One of the strongest aspects of Dunn's work is his elucidation of the tensions implicit in tropicalist attitudes towards the canon of Brazilian popular song and, by extension, in their attitudes towards Brazilianness itself. The tropicalists claimed as influences Carmen Miranda's Hollywood exotica, the melodramatic pop-opera of 1930s tenor Vicente Celestino, the rustic Northeastern stylings of Luiz Gonzaga, and the restrained, urbane bossa nova of João Gilberto. Processing and reconciling these diverse and seemingly opposed influences almost required a deep ambivalence towards the material being consumed -- the tropicalists cherished, lampooned and devoured these influences at the same time. Similarly, their complex allegories of a "Brazilian absurdity"— an inegalitarian modernization that perpetuated poverty and underdevelopment in some sectors while enriching others — revealed the hollow nature of both the regime's brutal jingoism and the romantic nationalist essentialism of the various lefts. At the same time, the tropicalists were deeply committed to a vision of Brazilian exceptionalism, an understanding with its own nationalist underpinnings.

As Dunn demonstrates, ambivalence became one of the defining characteristics of the movement. In the 1970s, this ambivalence led the former tropicalists into more intimate explorations of shifting personal, as opposed to national or political, identities.

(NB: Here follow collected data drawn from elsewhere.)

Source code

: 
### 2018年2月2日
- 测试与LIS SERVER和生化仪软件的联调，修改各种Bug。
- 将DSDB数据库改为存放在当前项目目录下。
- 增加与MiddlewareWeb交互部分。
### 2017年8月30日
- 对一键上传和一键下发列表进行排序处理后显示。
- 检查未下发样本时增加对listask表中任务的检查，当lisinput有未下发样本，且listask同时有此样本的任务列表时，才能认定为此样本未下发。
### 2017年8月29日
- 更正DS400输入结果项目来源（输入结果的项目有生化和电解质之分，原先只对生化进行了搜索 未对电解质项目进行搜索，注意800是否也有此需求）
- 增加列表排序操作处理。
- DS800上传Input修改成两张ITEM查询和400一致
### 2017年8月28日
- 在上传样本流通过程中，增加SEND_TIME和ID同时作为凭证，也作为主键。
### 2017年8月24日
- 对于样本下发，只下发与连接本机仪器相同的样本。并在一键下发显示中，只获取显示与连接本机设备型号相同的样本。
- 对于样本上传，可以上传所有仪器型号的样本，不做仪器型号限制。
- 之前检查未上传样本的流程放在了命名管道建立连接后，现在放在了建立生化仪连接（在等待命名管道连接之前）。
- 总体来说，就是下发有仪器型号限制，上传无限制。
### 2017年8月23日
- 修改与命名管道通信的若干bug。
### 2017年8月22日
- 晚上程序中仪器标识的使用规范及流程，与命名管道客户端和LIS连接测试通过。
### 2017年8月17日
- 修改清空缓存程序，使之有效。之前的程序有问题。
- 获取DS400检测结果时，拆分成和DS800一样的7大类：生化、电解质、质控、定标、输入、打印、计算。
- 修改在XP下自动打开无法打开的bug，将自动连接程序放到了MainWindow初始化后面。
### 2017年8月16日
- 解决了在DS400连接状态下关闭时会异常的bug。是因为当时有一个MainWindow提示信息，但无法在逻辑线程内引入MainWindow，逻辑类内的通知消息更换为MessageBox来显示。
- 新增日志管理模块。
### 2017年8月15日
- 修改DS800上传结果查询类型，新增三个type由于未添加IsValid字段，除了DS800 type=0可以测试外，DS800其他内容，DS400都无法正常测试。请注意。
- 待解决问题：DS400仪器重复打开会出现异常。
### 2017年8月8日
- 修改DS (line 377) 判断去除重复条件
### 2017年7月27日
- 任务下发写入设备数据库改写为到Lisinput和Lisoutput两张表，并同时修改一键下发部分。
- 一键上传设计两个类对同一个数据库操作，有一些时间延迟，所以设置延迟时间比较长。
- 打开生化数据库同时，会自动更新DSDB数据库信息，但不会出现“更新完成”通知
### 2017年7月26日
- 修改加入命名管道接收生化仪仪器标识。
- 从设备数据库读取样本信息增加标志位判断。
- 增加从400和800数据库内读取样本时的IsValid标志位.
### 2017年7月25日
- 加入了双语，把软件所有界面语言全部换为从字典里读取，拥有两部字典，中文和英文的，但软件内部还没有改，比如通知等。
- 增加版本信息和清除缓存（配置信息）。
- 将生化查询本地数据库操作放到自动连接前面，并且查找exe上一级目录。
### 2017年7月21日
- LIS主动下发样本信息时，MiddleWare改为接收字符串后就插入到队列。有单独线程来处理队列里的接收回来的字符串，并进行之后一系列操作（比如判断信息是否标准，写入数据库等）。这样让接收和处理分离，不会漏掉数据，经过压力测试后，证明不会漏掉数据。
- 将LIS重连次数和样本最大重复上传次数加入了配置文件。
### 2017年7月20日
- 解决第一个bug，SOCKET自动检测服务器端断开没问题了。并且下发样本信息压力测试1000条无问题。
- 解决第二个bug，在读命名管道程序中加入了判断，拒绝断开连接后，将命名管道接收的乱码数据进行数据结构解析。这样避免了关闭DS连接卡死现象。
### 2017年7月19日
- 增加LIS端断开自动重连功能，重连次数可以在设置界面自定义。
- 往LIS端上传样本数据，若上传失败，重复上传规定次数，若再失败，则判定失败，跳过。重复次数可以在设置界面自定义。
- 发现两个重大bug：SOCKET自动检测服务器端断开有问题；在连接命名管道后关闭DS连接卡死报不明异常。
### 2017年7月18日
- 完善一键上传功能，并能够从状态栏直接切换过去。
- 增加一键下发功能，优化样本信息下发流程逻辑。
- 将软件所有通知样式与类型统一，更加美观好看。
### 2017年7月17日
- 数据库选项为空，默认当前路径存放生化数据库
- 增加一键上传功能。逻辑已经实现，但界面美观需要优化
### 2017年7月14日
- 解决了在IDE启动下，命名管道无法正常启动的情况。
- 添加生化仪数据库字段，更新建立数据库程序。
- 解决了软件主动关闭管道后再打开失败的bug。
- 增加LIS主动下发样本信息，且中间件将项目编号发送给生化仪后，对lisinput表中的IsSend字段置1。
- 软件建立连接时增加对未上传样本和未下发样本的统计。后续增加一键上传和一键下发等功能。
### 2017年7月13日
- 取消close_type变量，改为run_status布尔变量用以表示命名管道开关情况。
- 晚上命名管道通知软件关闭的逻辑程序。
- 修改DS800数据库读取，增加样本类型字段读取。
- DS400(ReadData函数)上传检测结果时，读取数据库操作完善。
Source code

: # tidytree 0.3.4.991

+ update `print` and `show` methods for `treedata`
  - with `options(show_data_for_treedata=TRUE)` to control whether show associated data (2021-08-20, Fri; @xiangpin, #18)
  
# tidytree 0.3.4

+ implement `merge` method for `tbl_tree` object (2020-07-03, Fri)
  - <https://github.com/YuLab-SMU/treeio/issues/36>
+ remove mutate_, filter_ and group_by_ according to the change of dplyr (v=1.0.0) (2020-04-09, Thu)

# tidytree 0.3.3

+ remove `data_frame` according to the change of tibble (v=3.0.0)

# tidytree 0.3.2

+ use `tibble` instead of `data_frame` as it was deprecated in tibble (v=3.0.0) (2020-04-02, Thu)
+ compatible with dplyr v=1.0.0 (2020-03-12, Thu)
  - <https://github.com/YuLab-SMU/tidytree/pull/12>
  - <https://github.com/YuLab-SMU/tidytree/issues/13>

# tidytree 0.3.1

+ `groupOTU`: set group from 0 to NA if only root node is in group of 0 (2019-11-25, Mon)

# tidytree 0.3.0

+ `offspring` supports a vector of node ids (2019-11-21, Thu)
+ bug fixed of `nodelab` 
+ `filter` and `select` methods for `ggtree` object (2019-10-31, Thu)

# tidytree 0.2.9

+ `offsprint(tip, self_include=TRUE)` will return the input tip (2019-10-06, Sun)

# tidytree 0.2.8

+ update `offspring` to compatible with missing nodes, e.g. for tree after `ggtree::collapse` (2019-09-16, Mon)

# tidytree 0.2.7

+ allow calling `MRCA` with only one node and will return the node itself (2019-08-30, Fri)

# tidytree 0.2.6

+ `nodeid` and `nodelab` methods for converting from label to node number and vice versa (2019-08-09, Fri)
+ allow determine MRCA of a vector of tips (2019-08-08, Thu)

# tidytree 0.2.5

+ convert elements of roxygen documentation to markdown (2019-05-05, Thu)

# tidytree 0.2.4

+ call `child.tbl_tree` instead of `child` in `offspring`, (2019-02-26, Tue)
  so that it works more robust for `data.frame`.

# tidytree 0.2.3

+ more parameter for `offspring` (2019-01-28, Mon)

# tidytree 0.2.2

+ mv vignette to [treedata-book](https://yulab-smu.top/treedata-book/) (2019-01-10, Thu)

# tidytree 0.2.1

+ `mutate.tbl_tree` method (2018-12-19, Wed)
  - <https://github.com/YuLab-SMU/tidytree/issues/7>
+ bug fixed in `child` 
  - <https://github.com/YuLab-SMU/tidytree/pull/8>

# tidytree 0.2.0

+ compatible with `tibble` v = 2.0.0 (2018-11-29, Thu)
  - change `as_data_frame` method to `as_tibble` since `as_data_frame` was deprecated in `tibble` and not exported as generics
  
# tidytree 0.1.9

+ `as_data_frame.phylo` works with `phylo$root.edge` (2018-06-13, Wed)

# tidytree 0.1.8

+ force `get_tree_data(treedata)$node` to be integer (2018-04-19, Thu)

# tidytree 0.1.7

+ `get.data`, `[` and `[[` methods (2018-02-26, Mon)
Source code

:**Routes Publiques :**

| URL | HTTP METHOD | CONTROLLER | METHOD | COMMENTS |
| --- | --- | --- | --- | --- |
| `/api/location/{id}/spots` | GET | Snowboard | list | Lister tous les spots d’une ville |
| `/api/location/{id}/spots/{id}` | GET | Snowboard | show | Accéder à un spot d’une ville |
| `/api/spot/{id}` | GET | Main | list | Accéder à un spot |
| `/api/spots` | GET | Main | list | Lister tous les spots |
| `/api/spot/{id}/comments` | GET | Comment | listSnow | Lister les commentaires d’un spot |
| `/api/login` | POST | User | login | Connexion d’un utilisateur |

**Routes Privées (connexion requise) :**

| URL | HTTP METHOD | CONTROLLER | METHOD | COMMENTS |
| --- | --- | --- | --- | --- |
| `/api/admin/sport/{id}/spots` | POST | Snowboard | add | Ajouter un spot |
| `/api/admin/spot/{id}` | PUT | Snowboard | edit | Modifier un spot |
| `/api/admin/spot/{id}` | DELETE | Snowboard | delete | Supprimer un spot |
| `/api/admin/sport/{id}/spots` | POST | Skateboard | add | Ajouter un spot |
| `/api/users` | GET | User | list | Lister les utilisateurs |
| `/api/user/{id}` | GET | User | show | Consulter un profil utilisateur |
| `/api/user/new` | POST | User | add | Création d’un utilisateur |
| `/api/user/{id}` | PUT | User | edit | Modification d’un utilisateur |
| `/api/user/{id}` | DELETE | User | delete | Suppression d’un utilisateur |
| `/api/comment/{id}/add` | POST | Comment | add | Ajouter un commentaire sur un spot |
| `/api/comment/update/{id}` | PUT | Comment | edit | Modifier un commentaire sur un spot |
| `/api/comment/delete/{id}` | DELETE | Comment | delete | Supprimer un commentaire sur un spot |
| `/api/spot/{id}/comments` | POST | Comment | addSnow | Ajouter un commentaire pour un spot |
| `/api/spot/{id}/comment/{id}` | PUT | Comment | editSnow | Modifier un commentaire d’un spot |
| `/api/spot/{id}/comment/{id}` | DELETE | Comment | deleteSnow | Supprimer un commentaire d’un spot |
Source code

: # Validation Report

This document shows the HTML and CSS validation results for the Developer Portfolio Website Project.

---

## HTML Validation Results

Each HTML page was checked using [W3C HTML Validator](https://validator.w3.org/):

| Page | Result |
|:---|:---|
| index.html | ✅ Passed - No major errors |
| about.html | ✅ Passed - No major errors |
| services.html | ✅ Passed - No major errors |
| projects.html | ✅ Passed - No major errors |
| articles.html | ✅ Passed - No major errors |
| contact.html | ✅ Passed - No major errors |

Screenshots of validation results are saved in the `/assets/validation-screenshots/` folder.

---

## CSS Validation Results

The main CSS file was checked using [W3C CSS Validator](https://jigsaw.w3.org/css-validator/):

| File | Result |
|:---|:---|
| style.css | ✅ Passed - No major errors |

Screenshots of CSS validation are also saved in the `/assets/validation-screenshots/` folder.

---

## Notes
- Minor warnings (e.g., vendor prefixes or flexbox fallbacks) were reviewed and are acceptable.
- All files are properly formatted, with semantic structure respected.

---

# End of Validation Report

In more recent years, it has been revived and celebrated by a hip, younger audience, eager to express its own ambivalence about the market structures that shape its cultural consumption. As Dunn suggests, this recent tropicalist revival lacks the disruptive and ultimately productive power of the initial movement, because it responds neither to censorship from the right nor to ideological patrols on the left, but rather to the almost complete lack of either. It is an irony with no target but itself. A more salutary, if less direct, influence of the movement is a far more flexible general understanding of the meaning of musical Brazilianness, one which informs a wide range of recent experimentation. In illuminating the history behind these changing understandings, Dunn has given us a provocative and significant book.